All lines in the records below that hold "locale" are to be shown.

[Stored data entries]
..............................

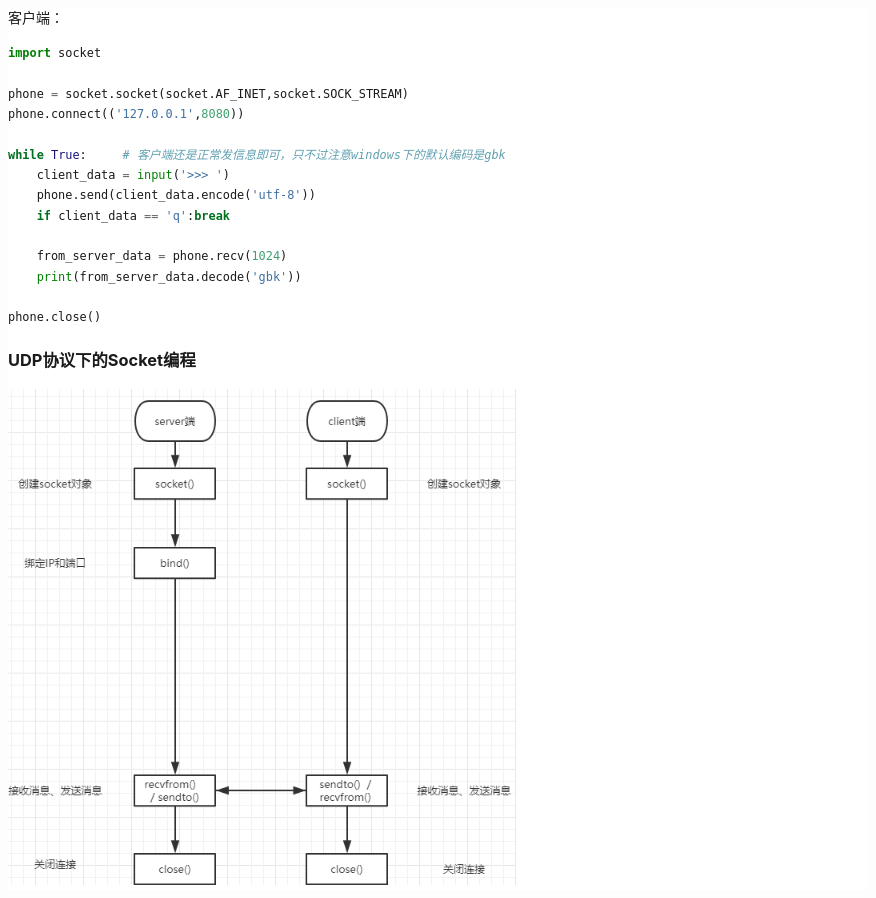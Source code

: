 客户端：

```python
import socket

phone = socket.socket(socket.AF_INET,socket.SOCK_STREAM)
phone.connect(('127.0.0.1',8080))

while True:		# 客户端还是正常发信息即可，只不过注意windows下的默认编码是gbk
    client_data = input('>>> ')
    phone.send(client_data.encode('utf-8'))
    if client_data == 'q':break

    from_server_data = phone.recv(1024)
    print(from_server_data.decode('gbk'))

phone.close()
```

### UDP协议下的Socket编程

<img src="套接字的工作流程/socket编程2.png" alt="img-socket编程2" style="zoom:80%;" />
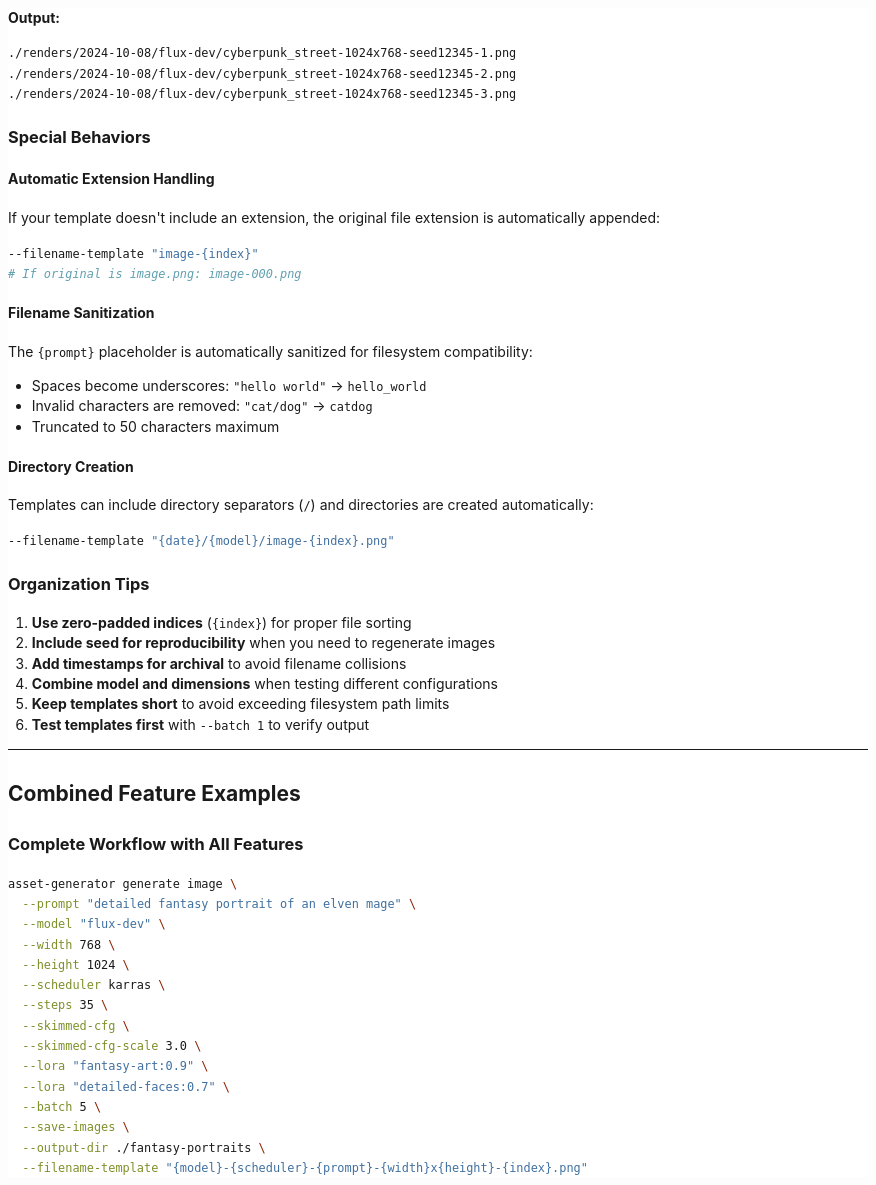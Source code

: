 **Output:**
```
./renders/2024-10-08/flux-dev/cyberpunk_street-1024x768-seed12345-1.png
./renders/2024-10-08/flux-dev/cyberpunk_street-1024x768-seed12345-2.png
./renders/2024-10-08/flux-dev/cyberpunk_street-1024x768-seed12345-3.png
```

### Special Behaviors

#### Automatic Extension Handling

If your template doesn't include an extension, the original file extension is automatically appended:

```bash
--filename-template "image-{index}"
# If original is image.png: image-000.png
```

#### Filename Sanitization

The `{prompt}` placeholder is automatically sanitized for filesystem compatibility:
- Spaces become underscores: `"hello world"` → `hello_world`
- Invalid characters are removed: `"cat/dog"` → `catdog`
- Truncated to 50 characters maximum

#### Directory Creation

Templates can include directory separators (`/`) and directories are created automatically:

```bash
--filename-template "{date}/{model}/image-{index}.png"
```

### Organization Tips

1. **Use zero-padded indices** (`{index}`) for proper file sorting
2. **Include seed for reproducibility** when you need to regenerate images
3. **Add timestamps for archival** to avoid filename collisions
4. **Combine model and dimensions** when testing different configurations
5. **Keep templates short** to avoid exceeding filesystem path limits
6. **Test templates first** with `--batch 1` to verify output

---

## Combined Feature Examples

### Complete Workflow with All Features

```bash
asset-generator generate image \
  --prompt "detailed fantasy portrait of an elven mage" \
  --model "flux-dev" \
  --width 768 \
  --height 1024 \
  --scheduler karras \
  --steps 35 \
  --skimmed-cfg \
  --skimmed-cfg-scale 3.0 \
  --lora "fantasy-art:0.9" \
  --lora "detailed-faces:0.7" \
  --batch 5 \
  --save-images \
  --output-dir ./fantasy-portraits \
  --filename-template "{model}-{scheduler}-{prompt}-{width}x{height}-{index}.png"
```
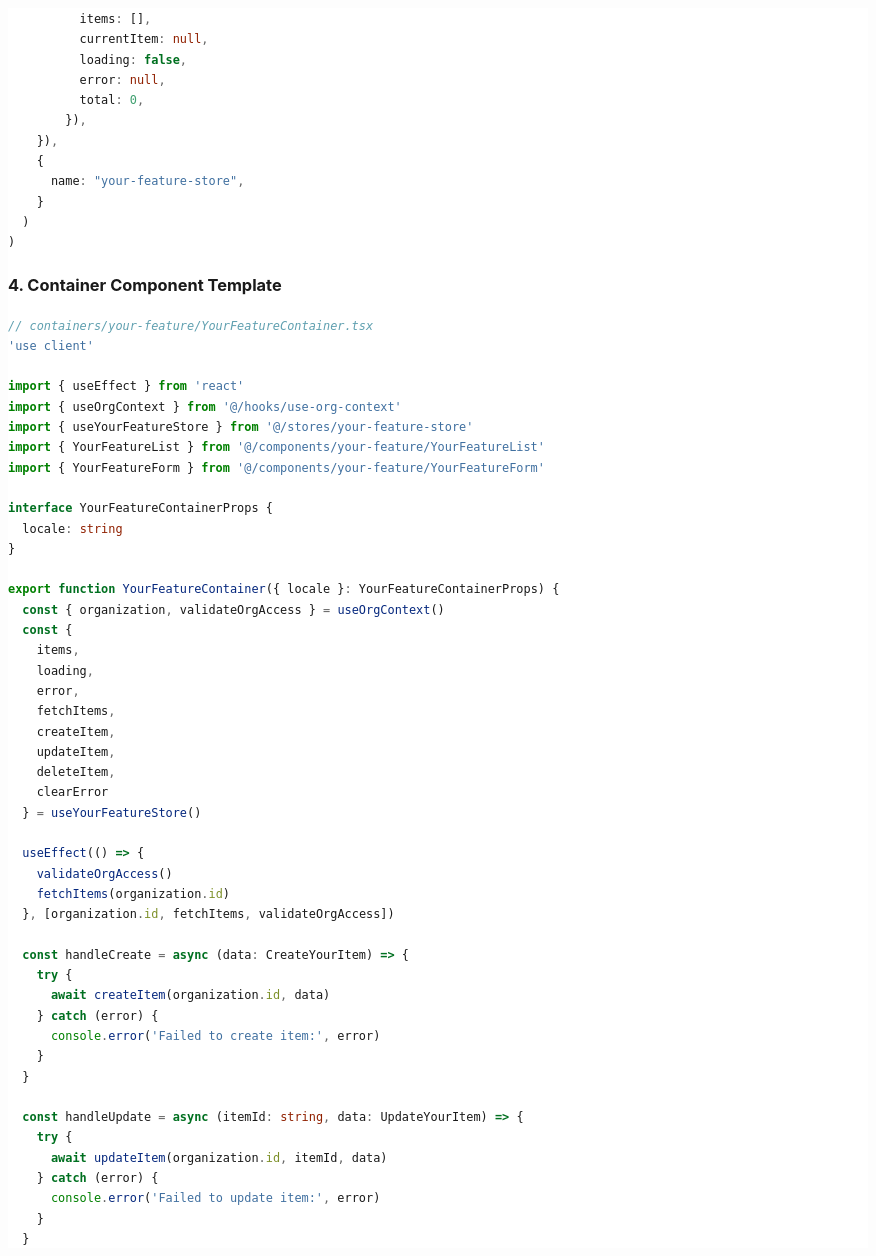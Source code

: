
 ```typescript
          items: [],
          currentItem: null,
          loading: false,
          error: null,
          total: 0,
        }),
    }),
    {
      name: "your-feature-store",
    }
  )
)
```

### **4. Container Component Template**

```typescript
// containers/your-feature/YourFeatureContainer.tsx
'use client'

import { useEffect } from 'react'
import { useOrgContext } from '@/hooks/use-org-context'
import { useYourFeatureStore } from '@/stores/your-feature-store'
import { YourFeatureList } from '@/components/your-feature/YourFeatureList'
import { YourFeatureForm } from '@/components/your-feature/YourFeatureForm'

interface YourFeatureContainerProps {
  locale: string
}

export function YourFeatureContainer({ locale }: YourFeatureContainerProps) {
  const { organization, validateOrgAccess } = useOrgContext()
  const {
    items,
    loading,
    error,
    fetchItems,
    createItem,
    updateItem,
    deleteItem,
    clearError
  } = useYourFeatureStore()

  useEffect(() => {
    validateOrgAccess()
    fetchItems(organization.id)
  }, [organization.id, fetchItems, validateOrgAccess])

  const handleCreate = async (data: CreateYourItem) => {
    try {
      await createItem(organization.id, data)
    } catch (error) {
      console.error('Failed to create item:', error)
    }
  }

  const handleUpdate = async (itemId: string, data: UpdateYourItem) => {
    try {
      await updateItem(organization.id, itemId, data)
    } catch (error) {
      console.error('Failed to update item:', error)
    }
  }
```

..............................

Written solution ->
  locale: string
export function YourFeatureContainer({ locale }: YourFeatureContainerProps) {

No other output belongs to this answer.